(Problem): The stretch wanted below opens at the line containing "Sockets in Python]" and closes at the line containing "# Bind the socket". Please return it exactly, with no other lines.

(Data excerpts)

**********

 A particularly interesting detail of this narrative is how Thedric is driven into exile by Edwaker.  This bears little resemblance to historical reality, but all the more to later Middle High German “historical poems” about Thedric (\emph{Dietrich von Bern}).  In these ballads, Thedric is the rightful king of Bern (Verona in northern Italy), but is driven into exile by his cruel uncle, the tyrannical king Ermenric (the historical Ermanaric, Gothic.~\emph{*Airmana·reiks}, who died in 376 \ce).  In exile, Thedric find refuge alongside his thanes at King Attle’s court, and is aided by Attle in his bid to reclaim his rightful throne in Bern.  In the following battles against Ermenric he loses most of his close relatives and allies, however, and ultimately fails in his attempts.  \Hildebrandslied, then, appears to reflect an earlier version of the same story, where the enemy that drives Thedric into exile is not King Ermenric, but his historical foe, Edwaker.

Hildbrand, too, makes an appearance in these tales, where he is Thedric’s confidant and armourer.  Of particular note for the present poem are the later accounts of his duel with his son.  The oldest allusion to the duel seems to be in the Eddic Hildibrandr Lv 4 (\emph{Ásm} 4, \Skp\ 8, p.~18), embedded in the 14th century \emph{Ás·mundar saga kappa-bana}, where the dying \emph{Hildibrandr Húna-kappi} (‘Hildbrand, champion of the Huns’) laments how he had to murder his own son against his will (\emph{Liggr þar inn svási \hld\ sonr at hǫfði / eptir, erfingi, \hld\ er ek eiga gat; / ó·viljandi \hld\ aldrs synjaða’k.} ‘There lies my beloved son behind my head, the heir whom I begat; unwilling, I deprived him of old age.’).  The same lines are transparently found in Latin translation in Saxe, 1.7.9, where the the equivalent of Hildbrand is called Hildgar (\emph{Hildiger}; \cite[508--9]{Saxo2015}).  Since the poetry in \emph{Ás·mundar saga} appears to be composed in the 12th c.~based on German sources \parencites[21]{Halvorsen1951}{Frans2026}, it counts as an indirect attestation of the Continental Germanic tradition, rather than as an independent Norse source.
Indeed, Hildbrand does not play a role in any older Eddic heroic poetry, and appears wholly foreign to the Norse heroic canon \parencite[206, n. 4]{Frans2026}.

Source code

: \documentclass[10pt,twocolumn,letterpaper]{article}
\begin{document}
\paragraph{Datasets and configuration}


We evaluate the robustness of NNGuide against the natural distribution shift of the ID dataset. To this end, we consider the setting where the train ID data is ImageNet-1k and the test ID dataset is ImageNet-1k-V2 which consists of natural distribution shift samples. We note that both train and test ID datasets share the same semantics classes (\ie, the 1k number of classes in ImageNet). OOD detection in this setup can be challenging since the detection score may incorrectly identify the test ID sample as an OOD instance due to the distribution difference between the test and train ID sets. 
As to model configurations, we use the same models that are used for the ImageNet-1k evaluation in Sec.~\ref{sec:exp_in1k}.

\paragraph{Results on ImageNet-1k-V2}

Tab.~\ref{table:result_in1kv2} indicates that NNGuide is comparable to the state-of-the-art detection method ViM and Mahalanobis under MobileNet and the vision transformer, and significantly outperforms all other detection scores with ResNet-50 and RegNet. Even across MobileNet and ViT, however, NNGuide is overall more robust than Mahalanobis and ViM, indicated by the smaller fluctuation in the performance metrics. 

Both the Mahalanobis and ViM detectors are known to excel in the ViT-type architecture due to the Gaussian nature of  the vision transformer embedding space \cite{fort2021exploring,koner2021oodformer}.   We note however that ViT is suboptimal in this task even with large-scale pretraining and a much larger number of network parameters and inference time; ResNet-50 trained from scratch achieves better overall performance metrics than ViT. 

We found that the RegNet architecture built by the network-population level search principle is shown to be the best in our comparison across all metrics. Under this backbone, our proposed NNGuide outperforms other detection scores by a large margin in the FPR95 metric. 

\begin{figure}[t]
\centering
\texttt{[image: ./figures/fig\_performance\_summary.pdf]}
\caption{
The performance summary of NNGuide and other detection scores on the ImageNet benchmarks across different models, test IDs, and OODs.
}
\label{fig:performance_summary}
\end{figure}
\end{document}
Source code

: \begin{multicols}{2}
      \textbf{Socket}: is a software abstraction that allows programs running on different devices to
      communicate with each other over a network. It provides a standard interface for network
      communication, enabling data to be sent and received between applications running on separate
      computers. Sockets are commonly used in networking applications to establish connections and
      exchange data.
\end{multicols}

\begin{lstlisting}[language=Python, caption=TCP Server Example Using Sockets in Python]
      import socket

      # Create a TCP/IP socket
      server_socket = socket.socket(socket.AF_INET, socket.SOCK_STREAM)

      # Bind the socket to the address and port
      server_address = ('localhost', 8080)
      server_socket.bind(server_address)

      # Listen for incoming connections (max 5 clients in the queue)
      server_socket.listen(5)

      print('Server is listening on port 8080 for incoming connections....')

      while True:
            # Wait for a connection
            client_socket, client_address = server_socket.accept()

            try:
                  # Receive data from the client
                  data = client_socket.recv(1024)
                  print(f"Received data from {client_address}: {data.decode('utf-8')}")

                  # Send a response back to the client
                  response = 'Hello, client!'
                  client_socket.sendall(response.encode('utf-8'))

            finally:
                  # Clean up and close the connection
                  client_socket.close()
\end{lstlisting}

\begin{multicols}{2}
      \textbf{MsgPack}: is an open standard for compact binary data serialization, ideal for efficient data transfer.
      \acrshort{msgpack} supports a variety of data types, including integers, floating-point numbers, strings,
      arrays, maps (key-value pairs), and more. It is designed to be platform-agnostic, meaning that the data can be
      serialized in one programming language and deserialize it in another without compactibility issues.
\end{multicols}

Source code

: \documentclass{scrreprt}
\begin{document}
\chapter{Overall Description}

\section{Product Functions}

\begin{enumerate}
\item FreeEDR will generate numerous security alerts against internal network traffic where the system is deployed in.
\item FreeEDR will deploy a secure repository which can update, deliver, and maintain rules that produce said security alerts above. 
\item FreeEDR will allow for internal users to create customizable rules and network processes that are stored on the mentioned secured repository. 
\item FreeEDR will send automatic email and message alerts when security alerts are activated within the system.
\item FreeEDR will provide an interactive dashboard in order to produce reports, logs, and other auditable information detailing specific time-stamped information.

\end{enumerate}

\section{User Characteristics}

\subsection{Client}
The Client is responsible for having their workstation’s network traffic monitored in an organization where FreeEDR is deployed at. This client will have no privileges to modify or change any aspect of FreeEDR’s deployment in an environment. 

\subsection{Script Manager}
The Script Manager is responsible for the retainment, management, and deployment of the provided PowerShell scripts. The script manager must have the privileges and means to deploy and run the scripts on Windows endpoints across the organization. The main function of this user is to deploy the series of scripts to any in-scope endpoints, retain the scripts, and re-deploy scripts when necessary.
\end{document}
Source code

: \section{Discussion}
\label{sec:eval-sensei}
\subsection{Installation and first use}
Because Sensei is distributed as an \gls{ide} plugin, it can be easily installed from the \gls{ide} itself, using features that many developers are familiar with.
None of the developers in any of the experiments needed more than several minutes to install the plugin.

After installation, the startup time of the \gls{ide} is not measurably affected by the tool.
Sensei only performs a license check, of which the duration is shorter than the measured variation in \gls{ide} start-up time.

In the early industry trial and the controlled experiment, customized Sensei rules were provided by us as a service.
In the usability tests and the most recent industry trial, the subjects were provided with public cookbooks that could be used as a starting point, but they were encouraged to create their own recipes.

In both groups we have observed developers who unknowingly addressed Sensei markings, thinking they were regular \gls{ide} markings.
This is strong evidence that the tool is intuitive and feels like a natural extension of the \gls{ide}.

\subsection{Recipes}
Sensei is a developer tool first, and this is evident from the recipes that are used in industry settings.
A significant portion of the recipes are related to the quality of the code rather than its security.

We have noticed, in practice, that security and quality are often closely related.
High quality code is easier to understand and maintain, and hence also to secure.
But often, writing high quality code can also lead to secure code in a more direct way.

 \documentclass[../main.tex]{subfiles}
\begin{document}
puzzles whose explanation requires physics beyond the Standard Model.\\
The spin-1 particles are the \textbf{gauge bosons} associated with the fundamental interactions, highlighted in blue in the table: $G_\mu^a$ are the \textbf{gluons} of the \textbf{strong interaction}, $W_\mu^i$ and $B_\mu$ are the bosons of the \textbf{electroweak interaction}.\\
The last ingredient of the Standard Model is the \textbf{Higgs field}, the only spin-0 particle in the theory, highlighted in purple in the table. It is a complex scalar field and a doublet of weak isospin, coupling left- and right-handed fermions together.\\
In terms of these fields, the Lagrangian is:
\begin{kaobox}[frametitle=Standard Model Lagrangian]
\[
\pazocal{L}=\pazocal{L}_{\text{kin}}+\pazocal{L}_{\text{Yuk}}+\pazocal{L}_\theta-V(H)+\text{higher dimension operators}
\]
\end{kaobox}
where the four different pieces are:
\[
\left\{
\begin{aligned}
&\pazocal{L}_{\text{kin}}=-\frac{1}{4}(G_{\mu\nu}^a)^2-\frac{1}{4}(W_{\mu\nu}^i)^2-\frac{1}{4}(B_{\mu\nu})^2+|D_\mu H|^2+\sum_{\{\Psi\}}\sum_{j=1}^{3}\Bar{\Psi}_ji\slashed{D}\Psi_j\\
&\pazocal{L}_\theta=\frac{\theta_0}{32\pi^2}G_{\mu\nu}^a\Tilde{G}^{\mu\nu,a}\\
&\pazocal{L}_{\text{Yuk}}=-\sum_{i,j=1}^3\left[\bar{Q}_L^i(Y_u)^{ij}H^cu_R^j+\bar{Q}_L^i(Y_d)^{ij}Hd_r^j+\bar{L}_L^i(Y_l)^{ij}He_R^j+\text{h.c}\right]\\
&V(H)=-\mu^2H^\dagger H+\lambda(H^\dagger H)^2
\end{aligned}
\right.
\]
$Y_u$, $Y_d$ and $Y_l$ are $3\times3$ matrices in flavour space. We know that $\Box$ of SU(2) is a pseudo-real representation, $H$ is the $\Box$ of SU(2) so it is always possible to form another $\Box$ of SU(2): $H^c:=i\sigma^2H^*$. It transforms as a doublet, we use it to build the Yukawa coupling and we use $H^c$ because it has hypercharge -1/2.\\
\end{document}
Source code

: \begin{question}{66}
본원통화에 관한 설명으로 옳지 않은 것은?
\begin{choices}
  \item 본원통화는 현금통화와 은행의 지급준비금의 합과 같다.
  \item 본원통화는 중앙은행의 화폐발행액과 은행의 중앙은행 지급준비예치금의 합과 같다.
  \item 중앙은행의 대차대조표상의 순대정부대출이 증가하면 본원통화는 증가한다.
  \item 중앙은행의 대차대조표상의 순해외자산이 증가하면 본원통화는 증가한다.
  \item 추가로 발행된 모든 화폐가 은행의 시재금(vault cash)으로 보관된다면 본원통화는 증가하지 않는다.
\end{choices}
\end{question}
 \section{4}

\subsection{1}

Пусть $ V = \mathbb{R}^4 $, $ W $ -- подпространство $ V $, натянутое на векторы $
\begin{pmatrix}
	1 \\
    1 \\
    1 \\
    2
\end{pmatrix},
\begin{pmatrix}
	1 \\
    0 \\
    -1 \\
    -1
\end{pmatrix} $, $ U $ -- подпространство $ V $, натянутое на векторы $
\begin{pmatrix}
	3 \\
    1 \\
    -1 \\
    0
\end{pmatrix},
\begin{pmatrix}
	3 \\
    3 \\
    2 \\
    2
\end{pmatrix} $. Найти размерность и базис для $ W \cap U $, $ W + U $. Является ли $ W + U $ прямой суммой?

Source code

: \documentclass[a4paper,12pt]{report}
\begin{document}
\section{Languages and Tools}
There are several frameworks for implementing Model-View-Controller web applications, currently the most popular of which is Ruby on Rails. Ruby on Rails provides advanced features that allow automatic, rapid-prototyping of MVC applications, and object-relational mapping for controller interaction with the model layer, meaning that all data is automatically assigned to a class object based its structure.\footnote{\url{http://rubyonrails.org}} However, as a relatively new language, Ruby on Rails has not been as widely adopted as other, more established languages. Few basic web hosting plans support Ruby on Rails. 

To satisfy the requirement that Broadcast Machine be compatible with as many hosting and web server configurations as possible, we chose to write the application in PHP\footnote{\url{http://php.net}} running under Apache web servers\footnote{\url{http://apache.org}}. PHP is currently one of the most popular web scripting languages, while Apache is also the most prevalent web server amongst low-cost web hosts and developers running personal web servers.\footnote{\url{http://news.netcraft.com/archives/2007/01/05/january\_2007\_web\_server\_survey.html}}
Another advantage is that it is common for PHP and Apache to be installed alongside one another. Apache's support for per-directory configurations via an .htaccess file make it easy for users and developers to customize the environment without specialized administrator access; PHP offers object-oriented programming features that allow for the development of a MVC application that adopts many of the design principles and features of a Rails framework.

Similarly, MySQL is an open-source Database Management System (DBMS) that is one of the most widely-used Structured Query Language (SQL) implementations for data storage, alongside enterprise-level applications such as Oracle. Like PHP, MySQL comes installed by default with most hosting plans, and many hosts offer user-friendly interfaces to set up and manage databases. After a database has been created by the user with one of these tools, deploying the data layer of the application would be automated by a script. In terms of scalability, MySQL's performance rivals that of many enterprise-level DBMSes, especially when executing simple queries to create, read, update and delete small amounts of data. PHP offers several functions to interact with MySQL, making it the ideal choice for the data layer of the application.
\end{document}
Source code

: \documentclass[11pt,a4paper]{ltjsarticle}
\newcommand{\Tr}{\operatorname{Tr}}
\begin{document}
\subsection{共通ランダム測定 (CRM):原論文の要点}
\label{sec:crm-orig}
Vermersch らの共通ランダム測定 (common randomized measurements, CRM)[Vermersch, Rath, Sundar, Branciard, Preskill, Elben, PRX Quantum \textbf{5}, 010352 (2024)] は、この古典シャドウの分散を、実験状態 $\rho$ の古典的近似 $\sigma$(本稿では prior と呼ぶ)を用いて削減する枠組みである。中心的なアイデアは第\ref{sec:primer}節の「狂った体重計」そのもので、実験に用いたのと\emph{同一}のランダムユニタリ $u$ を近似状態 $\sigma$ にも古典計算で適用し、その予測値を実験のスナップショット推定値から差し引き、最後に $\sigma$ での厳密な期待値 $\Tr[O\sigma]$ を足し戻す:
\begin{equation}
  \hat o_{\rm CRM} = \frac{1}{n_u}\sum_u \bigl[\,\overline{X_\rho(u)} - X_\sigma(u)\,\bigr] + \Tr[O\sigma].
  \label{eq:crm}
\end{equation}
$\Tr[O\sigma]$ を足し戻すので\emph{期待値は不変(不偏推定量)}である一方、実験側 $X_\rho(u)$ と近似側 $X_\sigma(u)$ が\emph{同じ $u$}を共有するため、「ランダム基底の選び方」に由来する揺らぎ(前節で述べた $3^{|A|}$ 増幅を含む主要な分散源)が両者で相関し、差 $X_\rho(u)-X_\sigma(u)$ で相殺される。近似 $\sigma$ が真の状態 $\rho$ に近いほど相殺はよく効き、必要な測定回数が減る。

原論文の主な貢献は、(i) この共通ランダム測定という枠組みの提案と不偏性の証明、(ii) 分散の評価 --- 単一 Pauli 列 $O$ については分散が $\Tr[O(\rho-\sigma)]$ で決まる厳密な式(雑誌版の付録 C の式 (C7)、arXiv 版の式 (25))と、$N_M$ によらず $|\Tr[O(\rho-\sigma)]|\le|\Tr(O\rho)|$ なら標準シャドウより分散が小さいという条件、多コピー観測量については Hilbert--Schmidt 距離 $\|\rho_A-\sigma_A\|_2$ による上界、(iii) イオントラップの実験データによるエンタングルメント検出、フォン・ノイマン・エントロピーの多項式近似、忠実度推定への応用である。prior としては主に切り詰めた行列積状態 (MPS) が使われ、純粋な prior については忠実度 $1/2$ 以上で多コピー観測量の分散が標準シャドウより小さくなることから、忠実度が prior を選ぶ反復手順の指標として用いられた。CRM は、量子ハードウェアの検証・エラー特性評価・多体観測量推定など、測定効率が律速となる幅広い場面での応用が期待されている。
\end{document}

**********

(Answer):
\begin{lstlisting}[language=Python, caption=TCP Server Example Using Sockets in Python]
      import socket

      # Create a TCP/IP socket
      server_socket = socket.socket(socket.AF_INET, socket.SOCK_STREAM)

      # Bind the socket to the address and port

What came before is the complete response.